====== Records for the exercise ======

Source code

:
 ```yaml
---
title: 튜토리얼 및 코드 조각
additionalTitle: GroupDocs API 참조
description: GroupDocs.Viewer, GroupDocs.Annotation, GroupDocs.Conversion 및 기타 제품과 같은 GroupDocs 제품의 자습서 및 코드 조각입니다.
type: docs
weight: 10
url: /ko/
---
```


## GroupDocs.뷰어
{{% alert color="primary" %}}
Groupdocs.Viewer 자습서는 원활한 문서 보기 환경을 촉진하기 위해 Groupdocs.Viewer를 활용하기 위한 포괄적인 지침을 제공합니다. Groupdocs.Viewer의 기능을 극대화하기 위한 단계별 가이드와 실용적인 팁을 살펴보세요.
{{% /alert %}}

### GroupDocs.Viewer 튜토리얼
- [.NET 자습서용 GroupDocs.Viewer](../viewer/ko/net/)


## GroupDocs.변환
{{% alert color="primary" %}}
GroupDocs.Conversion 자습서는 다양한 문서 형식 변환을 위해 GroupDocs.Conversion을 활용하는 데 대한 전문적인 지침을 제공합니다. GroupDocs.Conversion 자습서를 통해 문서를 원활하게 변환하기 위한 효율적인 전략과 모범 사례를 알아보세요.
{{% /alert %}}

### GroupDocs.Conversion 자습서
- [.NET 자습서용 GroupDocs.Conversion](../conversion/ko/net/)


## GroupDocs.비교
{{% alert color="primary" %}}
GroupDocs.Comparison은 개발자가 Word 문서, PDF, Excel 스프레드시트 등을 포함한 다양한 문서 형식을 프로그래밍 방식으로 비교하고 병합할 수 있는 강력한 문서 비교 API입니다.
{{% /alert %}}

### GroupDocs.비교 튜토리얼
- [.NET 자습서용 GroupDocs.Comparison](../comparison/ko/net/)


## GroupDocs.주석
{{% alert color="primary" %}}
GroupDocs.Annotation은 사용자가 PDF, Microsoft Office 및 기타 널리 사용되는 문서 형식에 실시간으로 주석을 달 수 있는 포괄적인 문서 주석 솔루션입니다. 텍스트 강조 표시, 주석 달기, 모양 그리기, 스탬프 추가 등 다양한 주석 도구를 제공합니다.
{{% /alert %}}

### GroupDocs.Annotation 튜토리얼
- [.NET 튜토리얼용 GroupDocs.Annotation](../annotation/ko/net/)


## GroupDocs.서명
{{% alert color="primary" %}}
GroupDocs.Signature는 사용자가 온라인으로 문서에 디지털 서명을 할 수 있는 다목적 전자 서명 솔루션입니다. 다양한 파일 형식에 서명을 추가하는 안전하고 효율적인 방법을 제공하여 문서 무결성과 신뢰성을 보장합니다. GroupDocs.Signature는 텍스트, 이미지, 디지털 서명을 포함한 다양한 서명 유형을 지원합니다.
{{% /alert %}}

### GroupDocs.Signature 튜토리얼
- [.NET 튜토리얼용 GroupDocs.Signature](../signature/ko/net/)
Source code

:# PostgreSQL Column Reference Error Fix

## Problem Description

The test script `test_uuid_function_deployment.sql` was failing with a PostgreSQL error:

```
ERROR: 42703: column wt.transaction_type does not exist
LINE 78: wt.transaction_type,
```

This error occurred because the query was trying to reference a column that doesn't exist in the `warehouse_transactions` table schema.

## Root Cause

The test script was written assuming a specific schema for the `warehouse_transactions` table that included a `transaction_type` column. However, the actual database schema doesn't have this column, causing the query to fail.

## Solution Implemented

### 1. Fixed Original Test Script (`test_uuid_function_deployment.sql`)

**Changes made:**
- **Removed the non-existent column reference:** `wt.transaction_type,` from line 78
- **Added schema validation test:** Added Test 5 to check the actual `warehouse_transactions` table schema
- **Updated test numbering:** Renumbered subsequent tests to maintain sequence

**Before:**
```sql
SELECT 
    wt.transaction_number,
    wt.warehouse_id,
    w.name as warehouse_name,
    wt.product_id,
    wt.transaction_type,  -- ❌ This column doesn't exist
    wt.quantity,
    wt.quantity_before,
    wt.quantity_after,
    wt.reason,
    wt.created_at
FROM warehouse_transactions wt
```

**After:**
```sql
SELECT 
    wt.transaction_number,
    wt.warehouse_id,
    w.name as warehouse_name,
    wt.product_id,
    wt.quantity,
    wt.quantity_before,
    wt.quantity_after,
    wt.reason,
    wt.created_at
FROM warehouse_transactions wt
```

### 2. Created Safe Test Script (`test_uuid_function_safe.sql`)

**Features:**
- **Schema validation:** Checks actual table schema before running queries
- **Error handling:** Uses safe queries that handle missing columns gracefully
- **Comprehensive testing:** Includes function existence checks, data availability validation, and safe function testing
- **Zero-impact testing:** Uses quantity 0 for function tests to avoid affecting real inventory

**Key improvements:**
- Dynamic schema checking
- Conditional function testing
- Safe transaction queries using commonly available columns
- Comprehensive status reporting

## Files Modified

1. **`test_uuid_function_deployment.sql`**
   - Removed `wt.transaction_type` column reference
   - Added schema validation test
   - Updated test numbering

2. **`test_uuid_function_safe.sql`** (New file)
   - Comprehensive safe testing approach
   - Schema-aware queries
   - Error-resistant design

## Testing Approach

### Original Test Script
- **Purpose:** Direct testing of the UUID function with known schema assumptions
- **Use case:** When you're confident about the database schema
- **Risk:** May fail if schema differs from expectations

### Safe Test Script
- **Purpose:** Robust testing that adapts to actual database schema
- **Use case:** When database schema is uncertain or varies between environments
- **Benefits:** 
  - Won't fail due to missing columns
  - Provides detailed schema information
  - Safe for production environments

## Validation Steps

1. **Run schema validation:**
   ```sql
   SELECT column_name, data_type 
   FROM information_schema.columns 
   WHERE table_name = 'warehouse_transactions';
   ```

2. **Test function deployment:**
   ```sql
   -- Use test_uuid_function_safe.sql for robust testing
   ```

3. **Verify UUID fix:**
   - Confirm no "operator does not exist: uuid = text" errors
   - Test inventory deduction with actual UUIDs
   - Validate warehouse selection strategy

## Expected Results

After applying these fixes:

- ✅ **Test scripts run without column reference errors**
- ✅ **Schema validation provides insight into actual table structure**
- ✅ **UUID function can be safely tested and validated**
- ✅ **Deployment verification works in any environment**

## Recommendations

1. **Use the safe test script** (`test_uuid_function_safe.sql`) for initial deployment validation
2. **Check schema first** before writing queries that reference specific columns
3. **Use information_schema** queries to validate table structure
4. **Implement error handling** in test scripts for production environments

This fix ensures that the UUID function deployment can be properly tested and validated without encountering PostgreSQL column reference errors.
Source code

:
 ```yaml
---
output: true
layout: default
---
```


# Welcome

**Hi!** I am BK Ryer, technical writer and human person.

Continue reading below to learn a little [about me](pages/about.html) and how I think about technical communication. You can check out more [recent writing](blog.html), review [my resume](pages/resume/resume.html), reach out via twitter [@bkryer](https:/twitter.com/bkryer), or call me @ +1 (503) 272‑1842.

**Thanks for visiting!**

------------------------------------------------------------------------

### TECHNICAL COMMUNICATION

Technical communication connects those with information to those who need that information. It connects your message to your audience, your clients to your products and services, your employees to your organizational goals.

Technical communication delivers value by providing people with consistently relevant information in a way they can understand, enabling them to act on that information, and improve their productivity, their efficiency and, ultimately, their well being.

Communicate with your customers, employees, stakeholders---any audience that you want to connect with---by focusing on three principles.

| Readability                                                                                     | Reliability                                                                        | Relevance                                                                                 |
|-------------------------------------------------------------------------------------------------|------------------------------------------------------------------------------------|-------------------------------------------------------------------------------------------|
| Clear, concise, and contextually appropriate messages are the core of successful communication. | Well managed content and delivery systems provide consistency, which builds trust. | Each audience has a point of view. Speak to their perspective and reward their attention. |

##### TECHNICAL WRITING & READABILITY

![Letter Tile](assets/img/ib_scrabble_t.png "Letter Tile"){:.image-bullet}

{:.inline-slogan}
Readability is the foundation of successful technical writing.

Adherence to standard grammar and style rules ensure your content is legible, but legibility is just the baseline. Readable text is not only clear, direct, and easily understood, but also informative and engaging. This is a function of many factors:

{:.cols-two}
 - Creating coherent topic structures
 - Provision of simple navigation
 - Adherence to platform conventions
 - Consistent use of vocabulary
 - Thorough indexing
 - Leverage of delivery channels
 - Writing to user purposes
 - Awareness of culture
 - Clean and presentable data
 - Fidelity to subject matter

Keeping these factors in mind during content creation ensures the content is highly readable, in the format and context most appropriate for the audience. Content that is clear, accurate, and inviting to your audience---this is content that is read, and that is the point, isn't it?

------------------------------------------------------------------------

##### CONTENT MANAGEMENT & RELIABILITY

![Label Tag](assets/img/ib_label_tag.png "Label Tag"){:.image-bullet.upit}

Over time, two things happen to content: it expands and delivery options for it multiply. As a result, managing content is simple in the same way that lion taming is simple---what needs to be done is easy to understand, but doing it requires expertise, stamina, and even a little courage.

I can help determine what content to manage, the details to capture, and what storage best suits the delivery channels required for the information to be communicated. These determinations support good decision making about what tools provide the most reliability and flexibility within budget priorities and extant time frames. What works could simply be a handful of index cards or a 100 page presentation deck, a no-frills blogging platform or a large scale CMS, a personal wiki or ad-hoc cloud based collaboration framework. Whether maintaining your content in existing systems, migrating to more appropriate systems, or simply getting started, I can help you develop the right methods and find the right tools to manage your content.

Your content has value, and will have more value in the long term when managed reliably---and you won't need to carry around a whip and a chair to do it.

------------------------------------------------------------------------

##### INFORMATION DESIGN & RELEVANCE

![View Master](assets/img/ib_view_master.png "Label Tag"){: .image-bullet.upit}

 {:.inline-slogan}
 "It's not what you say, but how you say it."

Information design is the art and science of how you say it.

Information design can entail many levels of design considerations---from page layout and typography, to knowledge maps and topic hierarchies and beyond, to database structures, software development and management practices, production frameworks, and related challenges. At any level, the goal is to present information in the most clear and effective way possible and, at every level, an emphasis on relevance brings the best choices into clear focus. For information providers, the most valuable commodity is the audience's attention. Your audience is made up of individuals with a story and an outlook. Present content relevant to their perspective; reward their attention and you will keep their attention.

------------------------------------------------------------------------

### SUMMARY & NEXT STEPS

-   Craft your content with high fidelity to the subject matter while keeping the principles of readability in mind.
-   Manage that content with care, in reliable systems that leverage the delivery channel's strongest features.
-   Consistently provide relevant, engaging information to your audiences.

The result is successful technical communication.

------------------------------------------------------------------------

======

### Task objective
Each line of the data that holds "inventory" should be copied.

### Answer to this problem
- **Zero-impact testing:** Uses quantity 0 for function tests to avoid affecting real inventory
   - Test inventory deduction with actual UUIDs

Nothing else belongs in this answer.